A team of researchers from UC Berkeley and MIT are developing a computer screen that adjusts automatically to compensate for the viewer’s vision problems (see vision-correcting displays). It won’t be long now before your blurred or distorted view of text and images will be a thing of the past and you won’t have to put on glasses or contacts (or undergo corrective surgery) to finally get a clear look at what’s on your screen.
How does this technology work exactly?
This so-called vision-correcting display relies on computer algorithms that compute how the display will modify itself based on the viewer’s specific corrective lens prescription. What’s great about this technology is the fact that it is self-adjusting and non-intrusive.

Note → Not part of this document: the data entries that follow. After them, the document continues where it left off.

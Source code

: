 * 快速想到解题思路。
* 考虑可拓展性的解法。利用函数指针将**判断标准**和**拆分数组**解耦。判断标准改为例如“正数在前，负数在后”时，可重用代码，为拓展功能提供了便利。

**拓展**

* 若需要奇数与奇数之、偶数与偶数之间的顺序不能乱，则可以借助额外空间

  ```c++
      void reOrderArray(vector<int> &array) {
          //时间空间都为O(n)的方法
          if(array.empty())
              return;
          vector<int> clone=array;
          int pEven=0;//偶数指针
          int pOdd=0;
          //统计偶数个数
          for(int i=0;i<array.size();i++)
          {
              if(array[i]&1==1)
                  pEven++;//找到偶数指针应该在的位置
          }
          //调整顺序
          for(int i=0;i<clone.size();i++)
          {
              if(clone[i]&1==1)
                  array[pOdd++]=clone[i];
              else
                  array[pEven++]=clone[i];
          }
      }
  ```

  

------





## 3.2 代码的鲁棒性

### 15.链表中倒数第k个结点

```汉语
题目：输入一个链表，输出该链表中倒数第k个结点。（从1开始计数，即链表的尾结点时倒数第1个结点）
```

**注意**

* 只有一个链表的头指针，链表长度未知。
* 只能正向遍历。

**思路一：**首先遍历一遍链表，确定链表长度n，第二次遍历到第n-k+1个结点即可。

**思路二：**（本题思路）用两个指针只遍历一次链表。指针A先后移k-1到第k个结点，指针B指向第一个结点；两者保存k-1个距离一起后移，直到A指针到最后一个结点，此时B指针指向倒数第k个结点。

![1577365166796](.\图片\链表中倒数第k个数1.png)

For an individual with 20-20 vision, or indeed someone with any other prescription, the image on the screen may seem distorted. But for the individual with the visual impairment who the screen is catering to, the image would register as clear, sharp and vivid.
At the moment, the prototype consists of a kind of mask placed above the screen and looks like a very thick, but transparent glass screen protector. It is composed of tiny pinholes that are 75 micrometers in size and are spread throughout the panel and are arranged 390 micrometers apart from each other. The technology then controls how light passes through these pinholes, resulting in a sharp image for the targeted viewer.
It’s not perfect yet – there are still issues to deal with such as the fact that you’re the only one who’ll be able to see your screen clearly – but this is an exciting breakthrough that will transform how displays are made in the near future.